[BioC] How to match Locus IDs with Gene Ontology IDs?
sdurinck@ebi.ac.uk
sdurinck at ebi.ac.uk
Wed Nov 23 09:32:25 CET 2005
Hi,
There are two ways to do this in biomaRt. The result will be the same but
the second way is a very general one and will allow you to extract
anything you want that is available from the BioMart databases.
1) Using the simple getGO function:
> mart=martConnect()
connected to: ensembl_mart_35
#Now retrieve the GO annotation for your id, note that you can also give a
vector of id's
> getGO(id="NM_001533",type="refseq",species="hsapiens",mart=mart)
id GOID description
evidence
1 NM_001533 GO:0000166 nucleotide binding
IEA
2 NM_001533 GO:0003723 RNA binding
TAS
3 NM_001533 GO:0006397 mRNA processing
IEA
4 NM_001533 GO:0005654 nucleoplasm
TAS
5 NM_001533 GO:0030530 heterogeneous nuclear ribonucleoprotein complex
TAS
6 NM_001533 GO:0005634 nucleus
IEA
martID
1 ENSG00000104824
2 ENSG00000104824
3 ENSG00000104824
4 ENSG00000104824
5 ENSG00000104824
6 ENSG00000104824
>martDisconnect(mart)
2) Using the more powerful getBM function:
#List the available BioMart databases
> listMarts()
[1] "ensembl_mart_35" "vega_mart_35" "snp_mart_35" "msd_mart_4"
"uniprot_mart_17"
#Select a BioMart to use with the function useMart() and verify database
connection.
> mart=useMart("ensembl_mart_35")
connected to: ensembl_mart_35
#List the available datasets in the selected BioMart database.
> listDatasets(mart)
dataset version
1 ptroglodytes_gene_ensembl CHIMP1
2 ggallus_gene_ensembl WASHUC1
3 rnorvegicus_gene_ensembl RGSC3.4
4 scerevisiae_gene_ensembl SGD1
5 tnigroviridis_gene_ensembl TETRAODON7
6 xtropicalis_gene_ensembl JGI3
7 frubripes_gene_ensembl FUGU2
8 cintestinalis_gene_ensembl CINT1.95
9 agambiae_gene_ensembl MOZ2a
10 amellifera_gene_ensembl AMEL2.0
11 btaurus_gene_ensembl BDGP4
12 celegans_gene_ensembl CEL140
13 mmusculus_gene_ensembl NCBIM34
14 cfamiliaris_gene_ensembl BROADD1
15 dmelanogaster_gene_ensembl BDGP4
16 drerio_gene_ensembl ZFISH5
17 hsapiens_gene_ensembl NCBI35
18 mdomestica_gene_ensembl JGI3
#Update the mart object by selecting a dataset
> mart = useDataset(dataset = "hsapiens_gene_ensembl",mart = mart)

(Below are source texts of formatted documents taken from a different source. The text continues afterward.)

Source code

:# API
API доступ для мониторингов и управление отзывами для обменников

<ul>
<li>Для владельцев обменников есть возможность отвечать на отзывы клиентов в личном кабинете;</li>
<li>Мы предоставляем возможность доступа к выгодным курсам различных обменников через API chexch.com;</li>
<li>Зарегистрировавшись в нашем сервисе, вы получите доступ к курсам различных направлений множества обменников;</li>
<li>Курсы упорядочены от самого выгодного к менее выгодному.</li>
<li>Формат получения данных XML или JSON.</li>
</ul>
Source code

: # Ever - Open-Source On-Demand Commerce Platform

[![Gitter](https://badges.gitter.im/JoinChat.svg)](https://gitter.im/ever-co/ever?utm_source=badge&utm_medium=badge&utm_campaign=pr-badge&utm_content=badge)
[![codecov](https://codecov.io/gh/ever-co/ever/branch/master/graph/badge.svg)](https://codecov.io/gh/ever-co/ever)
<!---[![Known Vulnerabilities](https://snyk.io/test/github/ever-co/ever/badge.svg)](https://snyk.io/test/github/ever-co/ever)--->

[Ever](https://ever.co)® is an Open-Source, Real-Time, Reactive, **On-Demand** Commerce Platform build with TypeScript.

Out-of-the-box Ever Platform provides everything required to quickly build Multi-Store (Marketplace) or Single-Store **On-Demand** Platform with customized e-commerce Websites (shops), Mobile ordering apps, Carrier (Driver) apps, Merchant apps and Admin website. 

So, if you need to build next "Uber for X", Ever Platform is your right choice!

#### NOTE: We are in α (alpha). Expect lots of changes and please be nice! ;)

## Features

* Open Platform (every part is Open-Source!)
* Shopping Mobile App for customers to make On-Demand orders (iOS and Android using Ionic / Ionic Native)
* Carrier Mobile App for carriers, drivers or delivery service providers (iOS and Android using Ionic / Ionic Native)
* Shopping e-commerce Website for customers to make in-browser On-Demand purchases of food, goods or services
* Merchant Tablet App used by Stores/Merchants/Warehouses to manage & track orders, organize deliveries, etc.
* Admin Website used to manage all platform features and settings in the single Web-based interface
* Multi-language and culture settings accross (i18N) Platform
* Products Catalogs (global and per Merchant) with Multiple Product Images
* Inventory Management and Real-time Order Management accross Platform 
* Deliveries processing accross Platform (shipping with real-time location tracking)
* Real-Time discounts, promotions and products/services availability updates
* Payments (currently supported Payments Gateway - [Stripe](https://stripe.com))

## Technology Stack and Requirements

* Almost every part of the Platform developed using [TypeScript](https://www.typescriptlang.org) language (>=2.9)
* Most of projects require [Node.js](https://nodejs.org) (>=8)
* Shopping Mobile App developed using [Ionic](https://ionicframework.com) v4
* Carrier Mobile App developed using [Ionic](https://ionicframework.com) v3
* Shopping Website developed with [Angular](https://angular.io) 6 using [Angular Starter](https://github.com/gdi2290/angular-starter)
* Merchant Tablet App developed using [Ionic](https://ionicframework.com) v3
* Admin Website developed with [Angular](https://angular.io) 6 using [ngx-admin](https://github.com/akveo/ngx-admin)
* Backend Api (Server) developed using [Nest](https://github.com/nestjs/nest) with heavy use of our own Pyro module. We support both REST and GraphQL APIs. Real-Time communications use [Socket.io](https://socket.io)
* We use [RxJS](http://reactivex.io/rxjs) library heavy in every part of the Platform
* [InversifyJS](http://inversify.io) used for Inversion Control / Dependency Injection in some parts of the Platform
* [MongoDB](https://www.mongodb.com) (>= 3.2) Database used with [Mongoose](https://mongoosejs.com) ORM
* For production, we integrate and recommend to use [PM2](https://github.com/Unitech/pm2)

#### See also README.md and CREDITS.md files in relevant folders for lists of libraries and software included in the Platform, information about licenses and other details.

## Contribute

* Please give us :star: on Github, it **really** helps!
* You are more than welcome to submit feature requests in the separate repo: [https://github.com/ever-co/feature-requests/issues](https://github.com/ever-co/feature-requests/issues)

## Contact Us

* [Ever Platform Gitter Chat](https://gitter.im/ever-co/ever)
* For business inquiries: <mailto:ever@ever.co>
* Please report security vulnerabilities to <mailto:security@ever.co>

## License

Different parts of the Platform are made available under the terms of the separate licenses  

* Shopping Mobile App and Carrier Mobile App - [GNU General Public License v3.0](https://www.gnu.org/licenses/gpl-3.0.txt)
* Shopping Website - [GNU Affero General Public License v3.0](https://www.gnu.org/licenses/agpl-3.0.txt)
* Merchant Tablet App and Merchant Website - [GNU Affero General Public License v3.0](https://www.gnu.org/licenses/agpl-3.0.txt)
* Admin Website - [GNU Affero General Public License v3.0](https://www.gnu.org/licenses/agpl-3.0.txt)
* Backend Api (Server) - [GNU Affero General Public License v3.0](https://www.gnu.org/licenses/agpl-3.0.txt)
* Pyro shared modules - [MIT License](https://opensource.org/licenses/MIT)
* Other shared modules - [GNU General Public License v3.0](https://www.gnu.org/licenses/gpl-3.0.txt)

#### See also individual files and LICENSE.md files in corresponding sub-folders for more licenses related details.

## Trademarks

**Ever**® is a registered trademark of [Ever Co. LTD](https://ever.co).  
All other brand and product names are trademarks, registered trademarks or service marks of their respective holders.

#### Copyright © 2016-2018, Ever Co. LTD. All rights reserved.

Reading database configuration of: hsapiens_gene_ensembl
Checking attributes ... ok
Checking filters ... ok
Checking main tables ... ok
#List the available attributes for this dataset. This shows you all the
attributes that can be retrieved.
> listAttributes(mart)
[1] "chr_name"
[2] "chrom_start"
[3] "chrom_end"
[4] "chrom_strand"
.
#List the available filters for this dataset. This shows all possible
filters that can be used on this dataset.
> listFilters(mart)
[1] "chr_name"
[2] "gene_chrom_start"
[3] "gene_chrom_end"
[4] "in_encode"
.
#Now you can do a query e.g. Get the GO id, evidence code, and description
for refseq id as filter and with values NM_001533. Note that you can also
give a vector of identifiers as values.
> getBM(attributes=c("go_id", "go_description","evidence_code"),
filter="refseq_dna",values="NM_001533",mart=mart)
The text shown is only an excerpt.